Friday, June 3, 2011

Hot Tips for a Summer Job Search and How to Find a Job in 2011

By: Elite Resumes

Heating up your job search this summer should be top priority! Of course the cottage is very inviting during the summer season and many will be suspending their job searches to take vacations. The result is a dramatic decline in the number of individuals seeking employment and should you choose to stay in the running, you will have a significant advantage. It is estimated that as many as 70% of job seekers will abandon their job search in the summer months increasing your odds substantially!

Check out these hot tips for a summer job search:

•Update your online profiles regularly to ensure decision makers are aware of your presence and availability.
•Outdoor events are abundant during the summer months and excellent opportunities to NETWORK!
•A professional resume, business cards and your one page marketing document; be prepared to hand them out.
•No signal for your cell in cottage country? Forward your calls to a land line. Recruiters and HR professionals are rarely limited for potential candidates and a missed call could be a missed opportunity.
•Continue your follow-up calls to decision makers regardless of who is on vacation. Becoming familiar with administrative staff and maintaining your visibility will highlight your eagerness and competitive spirit.
•It’s hot out there but your job interview is almost guaranteed to be in an air conditioned office so don’t lose the tie or jacket. A professional attire does not become an option during the summer months.
•Catch up with more receptive colleagues during the summer months to obtain testimonials. It is very likely they have reduced their workload increasing their availability and willingness during the summer months more so than any other time of year.
•Follow current affairs related to business news closely. You could be the first to introduce yourself to a corporation announcing an expansion within your city.
•Subscribe to online job sites and submit your professional resume whenever and wherever possible. Many potential job candidates could be discovered online but the number available to attend a job interview could be drastically reduced providing a greater probability of being selected despite not being within the top qualifiers.
•Take advantage of the hot summer months, follow hot leads and succeed in a job search with limited competition!


By: Jessica Dickler

NEW YORK (CNNMoney) -- Good news: The job market is improving and employers are starting to hire again. But the rules of landing a job have changed.

There's still a lot of competition out there. If you want to get a foot in the door, you'll need to use every tool available to you.

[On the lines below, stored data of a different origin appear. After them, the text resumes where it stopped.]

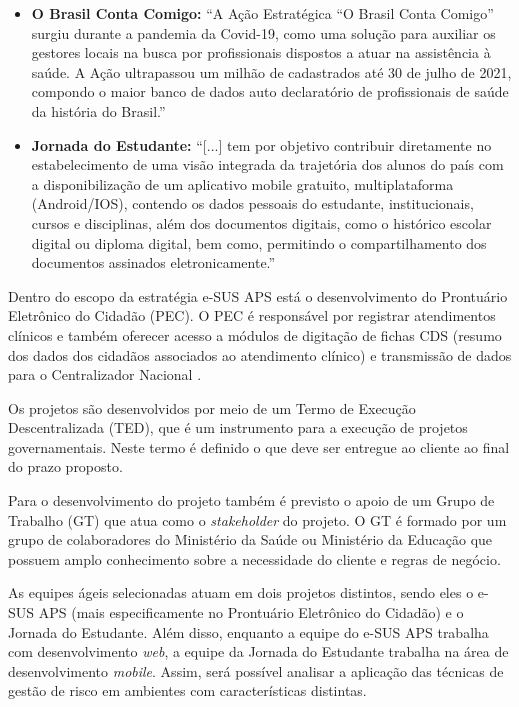 \documentclass[
    12pt,       %
    openright,      %
    twoside,      %
    a4paper,      %
    english,      %
    french,       %
    spanish,      %
    brazil,       %
    ]{abntex2}
\begin{document}
\begin{itemize}
    \item \textbf{O Brasil Conta Comigo:} ``A Ação Estratégica “O Brasil Conta Comigo” surgiu durante a pandemia da Covid-19, como uma solução para auxiliar os gestores locais na busca por profissionais dispostos a atuar na assistência à saúde. A Ação ultrapassou um milhão de cadastrados até 30 de julho de 2021, compondo o maior banco de dados auto declaratório de profissionais de saúde da história do Brasil.''
    
    \item \textbf{Jornada do Estudante:} ``[...] tem por objetivo contribuir diretamente no estabelecimento de uma visão integrada da trajetória dos alunos do país com a disponibilização de um aplicativo mobile gratuito, multiplataforma (Android/IOS), contendo os dados pessoais do estudante, institucionais, cursos e disciplinas, além dos documentos digitais, como o histórico escolar digital ou diploma digital, bem como, permitindo o compartilhamento dos documentos assinados eletronicamente.'' \cite{MEC:2021}
\end{itemize}

Dentro do escopo da estratégia e-SUS APS está o desenvolvimento do Prontuário Eletrônico do Cidadão (PEC). O PEC é responsável por registrar atendimentos clínicos e também oferecer acesso a módulos de digitação de fichas CDS (resumo dos dados dos cidadãos associados ao atendimento clínico) e transmissão de dados para o Centralizador Nacional \cite{Bridge:2022}.

Os projetos são desenvolvidos por meio de um Termo de Execução Descentralizada (TED), que é um instrumento para a execução de projetos governamentais. Neste termo é definido o que deve ser entregue ao cliente ao final do prazo proposto. 

Para o desenvolvimento do projeto também é previsto o apoio de um Grupo de Trabalho (GT) que atua como o \textit{stakeholder} do projeto. O GT é formado por um grupo de colaboradores do Ministério da Saúde ou Ministério da Educação que possuem amplo conhecimento sobre a necessidade do cliente e regras de negócio.

As equipes ágeis selecionadas atuam em dois projetos distintos, sendo eles o e-SUS APS (mais especificamente no Prontuário Eletrônico do Cidadão) e o Jornada do Estudante. Além disso, enquanto a equipe do e-SUS APS trabalha com desenvolvimento \textit{web}, a equipe da Jornada do Estudante trabalha na área de desenvolvimento \textit{mobile}. Assim, será possível analisar a aplicação das técnicas de gestão de risco em ambientes com características distintas.
\end{document}
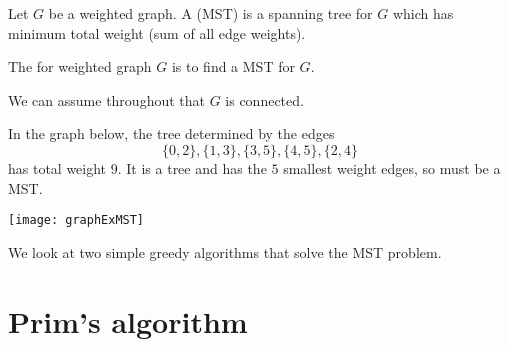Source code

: \begin{Definition}
Let $G$ be a weighted graph. A  (MST) 
is a spanning tree for $G$ which has minimum total weight 
(sum of all edge weights). 
\end{Definition}


The  for weighted graph $G$ is to find a MST for $G$. 

We can assume throughout that $G$ is connected.


\begin{Boxample}
In the graph below, the tree determined by the edges
$$\{0, 2\}, \{1, 3\}, \{3, 5\}, \{4, 5\}, \{2, 4\}$$ 
has total weight $9$. 
It is a tree and has the $5$ smallest weight edges, so must be a MST.
\begin{center}
  \texttt{[image: graphExMST]}
\end{center}
\end{Boxample}


We look at two simple greedy algorithms that solve the MST problem.

\section{Prim's algorithm}


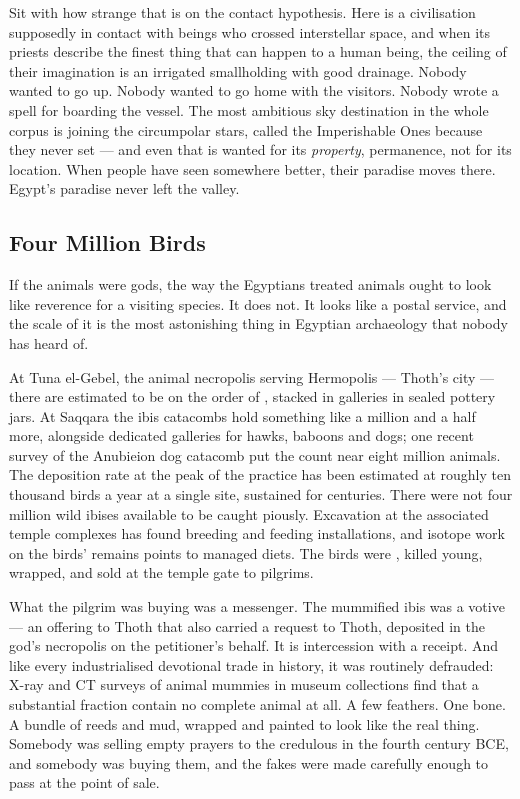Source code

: Sit with how strange that is on the contact hypothesis. Here is a civilisation supposedly in
contact with beings who crossed interstellar space, and when its priests describe the finest
thing that can happen to a human being, the ceiling of their imagination is an irrigated
smallholding with good drainage. Nobody wanted to go up. Nobody wanted to go home with the
visitors. Nobody wrote a spell for boarding the vessel. The most ambitious sky destination in the
whole corpus is joining the circumpolar stars, called the Imperishable Ones because they never
set --- and even that is wanted for its \emph{property}, permanence, not for its location. When
people have seen somewhere better, their paradise moves there. Egypt's paradise never left the
valley.


\subsection{Four Million Birds}\label{sec:fourmillionbirds}

If the animals were gods, the way the Egyptians treated animals ought to look like reverence for
a visiting species. It does not. It looks like a postal service, and the scale of it is the most
astonishing thing in Egyptian archaeology that nobody has heard of.

At Tuna el-Gebel, the animal necropolis serving Hermopolis --- Thoth's city --- there are
estimated to be on the order of , stacked in galleries in
sealed pottery jars. At Saqqara the ibis catacombs hold something like a million and a half more,
alongside dedicated galleries for hawks, baboons and dogs; one recent survey of the Anubieion dog
catacomb put the count near eight million animals. The deposition rate at the peak of the practice
has been estimated at roughly ten thousand birds a year at a single site, sustained for centuries.
There were not four million wild ibises available to be caught piously. Excavation at the
associated temple complexes has found breeding and feeding installations, and isotope work on the
birds' remains points to managed diets. The birds were , killed young,
wrapped, and sold at the temple gate to pilgrims.

What the pilgrim was buying was a messenger. The mummified ibis was a votive --- an offering to
Thoth that also carried a request to Thoth, deposited in the god's necropolis on the petitioner's
behalf. It is intercession with a receipt. And like every industrialised devotional trade in
history, it was routinely defrauded: X-ray and CT surveys of animal mummies in museum collections
find that a substantial fraction contain no complete animal at all. A few feathers. One bone. A
bundle of reeds and mud, wrapped and painted to look like the real thing. Somebody was selling
empty prayers to the credulous in the fourth century BCE, and somebody was buying them, and the
fakes were made carefully enough to pass at the point of sale.

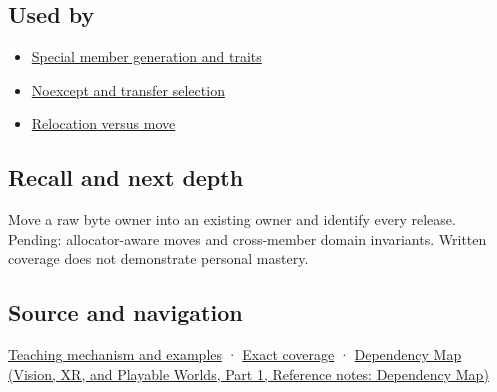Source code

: \subsection{Used by}\label{appendix-5636651017c2-used-by}

\hypertarget{appendix-5636651017c2-used-by}{}

\begin{itemize}
\tightlist
\item
  \hyperref[appendix-42e02a12c694]{Special member generation and traits}
\item
  \hyperref[appendix-c746afaa47d1]{Noexcept and transfer selection}
\item
  \hyperref[appendix-adfd6397af8d]{Relocation versus move}
\end{itemize}

\subsection{Recall and next depth}\label{appendix-5636651017c2-recall-and-next-depth}

\hypertarget{appendix-5636651017c2-recall-and-next-depth}{}

Move a raw byte owner into an existing owner and identify every release. Pending: allocator-aware moves and cross-member domain invariants. Written coverage does not demonstrate personal mastery.

\subsection{Source and navigation}\label{appendix-5636651017c2-source-and-navigation}

\hypertarget{appendix-5636651017c2-source-and-navigation}{}

\hyperref[01-foundations-i-ch003-a-move-transfers-responsibility-while-the-source-survives]{Teaching mechanism and examples} · \hyperref[appendix-fd090d982a15-m009---parts-127-147]{Exact coverage} · \href{../07-Vision-XR-and-Playable-Worlds-P01/main.pdf\#appendix-4ad47bdd269a}{Dependency Map (Vision, XR, and Playable Worlds, Part 1, Reference notes: Dependency Map)}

If there's one thing that's different in the post-recession job market it's this: "Submitting your resume and cover letter is not going to get you a job."

That's according to Jennifer Becker, managing director of Ajilon Professional Staffing, a division of Adecco Group, the world's largest staffing firm.

So what works? Experts say making connections, adapting to each potential employer and promising results are the only ways to get hired.

Making Connections

"Networking is the only game in town right now," said Ford Myers, executive career coach and author of the book "Get the Job You Want, Even When No One's Hiring." "Everything is built on personal connections, nothing else works."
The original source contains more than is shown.